**Assignment**
Give the count of lines in the records that contain the string "Реализовать", and write nothing but that number.

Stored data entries
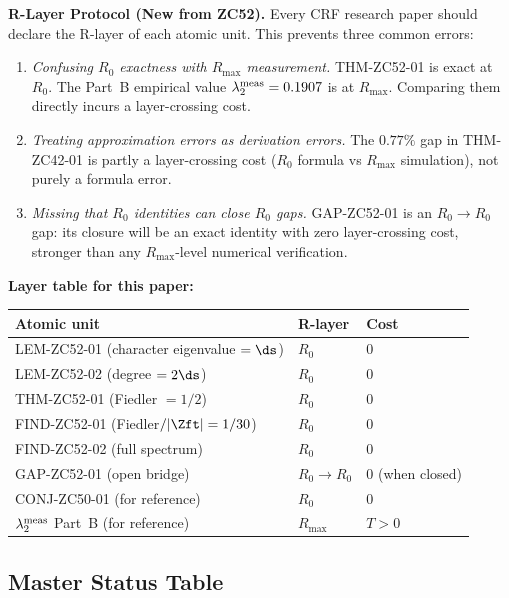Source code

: \documentclass[12pt, a4paper]{article}
\begin{document}
\begin{layerbox}
\textbf{R-Layer Protocol (New from ZC52).}
Every CRF research paper should declare the R-layer of each
atomic unit. This prevents three common errors:

\begin{enumerate}[leftmargin=2em]
\item \emph{Confusing $R_0$ exactness with $R_{\max}$ measurement.}
  THM-ZC52-01 is exact at $R_0$. The Part~B empirical value
  $\lambda_2^{\rm meas}=0.1907$ is at $R_{\max}$. Comparing
  them directly incurs a layer-crossing cost.

\item \emph{Treating approximation errors as derivation errors.}
  The $0.77\%$ gap in THM-ZC42-01 is partly a layer-crossing
  cost ($R_0$ formula vs $R_{\max}$ simulation), not purely
  a formula error.

\item \emph{Missing that $R_0$ identities can close $R_0$ gaps.}
  GAP-ZC52-01 is an $R_0\to R_0$ gap: its closure will be
  an exact identity with zero layer-crossing cost, stronger
  than any $R_{\max}$-level numerical verification.
\end{enumerate}

\textbf{Layer table for this paper:}
\begin{center}
\begin{tabular}{@{}lll@{}}
\toprule
Atomic unit & R-layer & Cost \\
\midrule
LEM-ZC52-01 (character eigenvalue $=\ds$) & $R_0$ & $0$ \\
LEM-ZC52-02 (degree $=2\ds$) & $R_0$ & $0$ \\
THM-ZC52-01 (Fiedler $=1/2$) & $R_0$ & $0$ \\
FIND-ZC52-01 (Fiedler$/|\Zft|=1/30$) & $R_0$ & $0$ \\
FIND-ZC52-02 (full spectrum) & $R_0$ & $0$ \\
GAP-ZC52-01 (open bridge) & $R_0\to R_0$ & $0$ (when closed) \\
\midrule
CONJ-ZC50-01 (for reference) & $R_0$ & $0$ \\
$\lambda_2^{\rm meas}$ Part~B (for reference) & $R_{\max}$ & $T>0$ \\
\bottomrule
\end{tabular}
\end{center}
\end{layerbox}

\subsection{Master Status Table}
\end{document}
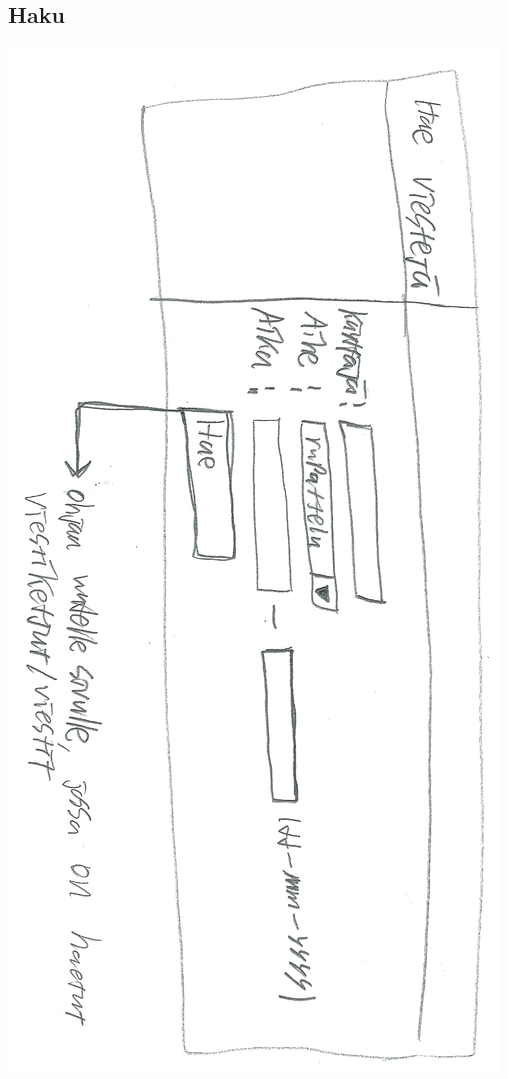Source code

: \documentclass[a4paper, 12pt, finnish]{article}
\begin{document}
\subsection{Haku}
\includegraphics[width=\textwidth,height=\textheight,keepaspectratio]{haku.png}
\end{document}
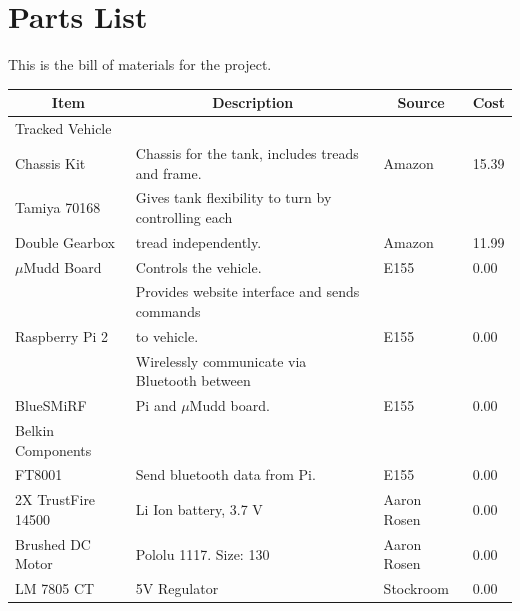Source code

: \documentclass[12pt]{article}
\begin{document}
\section{Parts List}
This is the bill of materials for the project.
\begin{center}
\begin{tabular}{|l|l|l|l|}
\hline
\multicolumn{1}{|c|}{\textbf{Item}} & \multicolumn{1}{c|}{\textbf{Description}}               	& \multicolumn{1}{c|}{\textbf{Source}} & \multicolumn{1}{c|}{\textbf{Cost}} \\ \hline
Tracked Vehicle 			&										&							&	\\
			Chassis Kit	& Chassis for the tank, includes treads and frame.    	& Amazon 					& 15.39                          	\\ \hline
Tamiya 70168				& Gives tank flexibility to turn by controlling each     	& 							& \\
Double Gearbox			& tread independently.						& Amazon		               			& 11.99                             	\\ \hline
$\mu$Mudd Board                	& Controls the vehicle.                                                & E155                                 		& 0.00                               	\\ \hline
			                      	& Provides website interface and sends commands 	&							&\\
Raspberry Pi 2			    	& to vehicle.             							& E155                                 		& 0.00                               	\\ \hline
                        				& Wirelessly communicate via Bluetooth between  	&							&\\
BlueSMiRF				& Pi and $\mu$Mudd board.		 			& E155                                		& 0.00                               	\\ \hline
Belkin Components			&										&							&					\\ 
FT8001					& Send bluetooth data from Pi.					& E155                                		& 0.00                               	\\ \hline
2X TrustFire 14500			& Li Ion battery, 3.7 V 						& Aaron Rosen					& 0.00				\\ \hline
Brushed DC Motor			& Pololu 1117. Size: 130						& Aaron Rosen					& 0.00				\\ \hline
LM 7805 CT				& 5V Regulator						& Stockroom					& 0.00				\\ \hline
\end{tabular}
\end{center}
\end{document}
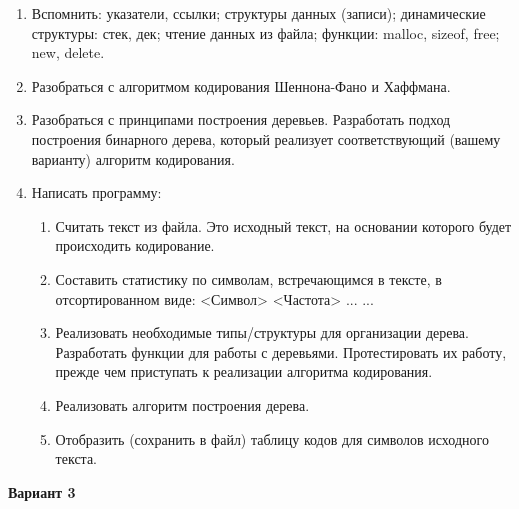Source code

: \begin{enumerate}
    \item Вспомнить: указатели, ссылки; структуры данных (записи); динамические структуры: стек, дек; чтение данных из файла; функции: malloc, sizeof, free; new, delete.
    \item Разобраться с алгоритмом кодирования Шеннона-Фано и Хаффмана.
    \item Разобраться с принципами построения деревьев. Разработать подход построения бинарного дерева, который реализует соответствующий (вашему варианту) алгоритм кодирования.
    \item Написать программу:
    \begin{enumerate}
        \item Считать текст из файла. Это исходный текст, на основании которого будет происходить кодирование.
        \item Составить статистику по символам, встречающимся в тексте, в отсортированном виде: <Символ> <Частота> ... ...
        \item Реализовать необходимые типы/структуры для организации дерева. Разработать функции для работы с деревьями. Протестировать их работу, прежде чем приступать к реализации алгоритма кодирования.
        \item Реализовать алгоритм построения дерева.
        \item Отобразить (сохранить в файл) таблицу кодов для символов исходного текста.
    \end{enumerate}
\end{enumerate}

\newpage

\textbf{Вариант 3}



\newpage



\newpage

**Finished exercise**
2